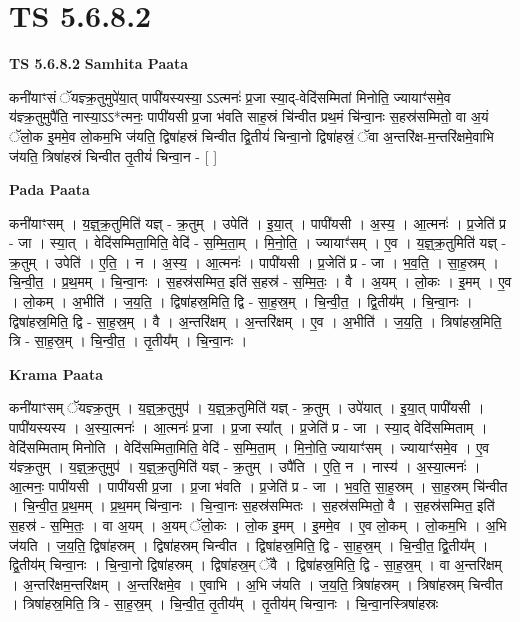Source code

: \documentclass[17pt]{extarticle}
\begin{document}
\section{ TS 5.6.8.2 }

\textbf{TS 5.6.8.2 } \newline
\textbf{Samhita Paata} \newline

कनी॑याꣳसं ॅयज्ञ्क्र॒तुमुपे॑या॒त् पापी॑यस्यस्या॒ ऽऽत्मनः॑ प्र॒जा स्या॒द्-वेदि॑सम्मितां मिनोति॒ ज्यायाꣳ॑समे॒व य॑ज्ञ्क्र॒तुमुपै॑ति॒ नास्या॒ऽऽ*त्मनः॒ पापी॑यसी प्र॒जा भ॑वति साह॒स्रं चि॑न्वीत प्रथ॒मं चि॑न्वा॒नः स॒हस्र॑सम्मितो॒ वा अ॒यं ॅलो॒क इ॒ममे॒व लो॒कम॒भि ज॑यति॒ द्विषा॑हस्रं चिन्वीत द्वि॒तीयं॑ चिन्वा॒नो द्विषा॑हस्रं॒ ॅवा अ॒न्तरि॑क्ष-म॒न्तरि॑क्षमे॒वाभि ज॑यति॒ त्रिषा॑हस्रं चिन्वीत तृ॒तीयं॑ चिन्वा॒न - [  ] \newline

\textbf{Pada Paata} \newline

कनी॑याꣳसम् । य॒ज्ञ्॒क्र॒तुमिति॑ यज्ञ् - क्र॒तुम् । उपेति॑ । इ॒या॒त् । पापी॑यसी । अ॒स्य॒ । आ॒त्मनः॑ । प्र॒जेति॑ प्र - जा । स्या॒त् । वेदि॑सम्मिता॒मिति॒ वेदि॑ - स॒म्मि॒ता॒म् । मि॒नो॒ति॒ । ज्यायाꣳ॑सम् । ए॒व । य॒ज्ञ्॒क्र॒तुमिति॑ यज्ञ् - क्र॒तुम् । उपेति॑ । ए॒ति॒ । न । अ॒स्य॒ । आ॒त्मनः॑ । पापी॑यसी । प्र॒जेति॑ प्र - जा । भ॒व॒ति॒ । सा॒ह॒स्रम् । चि॒न्वी॒त॒ । प्र॒थ॒मम् । चि॒न्वा॒नः । स॒हस्र॑सम्मित॒ इति॑ स॒हस्र॑ - स॒म्मि॒तः॒ । वै । अ॒यम् । लो॒कः ।   इ॒मम् । ए॒व । लो॒कम् । अ॒भीति॑ । ज॒य॒ति॒ । द्विषा॑हस्र॒मिति॒ द्वि - सा॒ह॒स्र॒म् । चि॒न्वी॒त॒ । द्वि॒तीय᳚म् । चि॒न्वा॒नः । द्विषा॑हस्र॒मिति॒ द्वि - सा॒ह॒स्र॒म् । वै । अ॒न्तरि॑क्षम् । अ॒न्तरि॑क्षम् । ए॒व । अ॒भीति॑ । ज॒य॒ति॒ । त्रिषा॑हस्र॒मिति॒ त्रि - सा॒ह॒स्र॒म् । चि॒न्वी॒त॒ । तृ॒तीय᳚म् । चि॒न्वा॒नः ।  \newline


\textbf{Krama Paata} \newline

कनी॑याꣳसम् ॅयज्ञ्क्र॒तुम् । य॒ज्ञ्॒क्र॒तुमुप॑ । य॒ज्ञ्॒क्र॒तुमिति॑ यज्ञ् - क्र॒तुम् । उपे॑यात् । इ॒या॒त् पापी॑यसी । पापी॑यस्यस्य । अ॒स्या॒त्मनः॑ । आ॒त्मनः॑ प्र॒जा । प्र॒जा स्या᳚त् । प्र॒जेति॑ प्र - जा । स्या॒द् वेदि॑सम्मिताम् । वेदि॑सम्मिताम् मिनोति । वेदि॑सम्मिता॒मिति॒ वेदि॑ - स॒म्मि॒ता॒म् । मि॒नो॒ति॒ ज्यायाꣳ॑सम् । ज्यायाꣳ॑समे॒व । ए॒व य॑ज्ञ्क्र॒तुम् । य॒ज्ञ्॒क्र॒तुमुप॑ । य॒ज्ञ्॒क्र॒तुमिति॑ यज्ञ् - क्र॒तुम् । उपै॑ति । ए॒ति॒ न । नास्य॑ । अ॒स्या॒त्मनः॑ । आ॒त्मनः॒ पापी॑यसी । पापी॑यसी प्र॒जा । प्र॒जा भ॑वति । प्र॒जेति॑ प्र - जा । भ॒व॒ति॒ सा॒ह॒स्रम् । सा॒ह॒स्रम् चि॑न्वीत । चि॒न्वी॒त॒ प्र॒थ॒मम् । प्र॒थ॒मम् चि॑न्वा॒नः । चि॒न्वा॒नः स॒हस्र॑सम्मितः । स॒हस्र॑सम्मितो॒ वै । स॒हस्र॑सम्मित॒ इति॑ स॒हस्र॑ - स॒म्मि॒तः॒ । वा अ॒यम् । अ॒यम् ॅलो॒कः । लो॒क इ॒मम् । इ॒ममे॒व । ए॒व लो॒कम् । लो॒कम॒भि । अ॒भि ज॑यति । ज॒य॒ति॒ द्विषा॑हस्रम् । द्विषा॑हस्रम् चिन्वीत । द्विषा॑हस्र॒मिति॒ द्वि - सा॒ह॒स्र॒म् । चि॒न्वी॒त॒ द्वि॒तीय᳚म् । द्वि॒तीय॑म् चिन्वा॒नः । चि॒न्वा॒नो द्विषा॑हस्रम् । द्विषा॑हस्र॒म् ॅवै । द्विषा॑हस्र॒मिति॒ द्वि - सा॒ह॒स्र॒म् । वा अ॒न्तरि॑क्षम् । अ॒न्तरि॑क्षम॒न्तरि॑क्षम् । अ॒न्तरि॑क्षमे॒व । ए॒वाभि । अ॒भि ज॑यति । ज॒य॒ति॒ त्रिषा॑हस्रम् । त्रिषा॑हस्रम् चिन्वीत । त्रिषा॑हस्र॒मिति॒ त्रि - सा॒ह॒स्र॒म् । चि॒न्वी॒त॒ तृ॒तीय᳚म् । तृ॒तीय॑म् चिन्वा॒नः । चि॒न्वा॒नस्त्रिषा॑हस्रः \newline
\end{document}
========================================
A single number is required: how many lines in the material above include the string "textbf".

4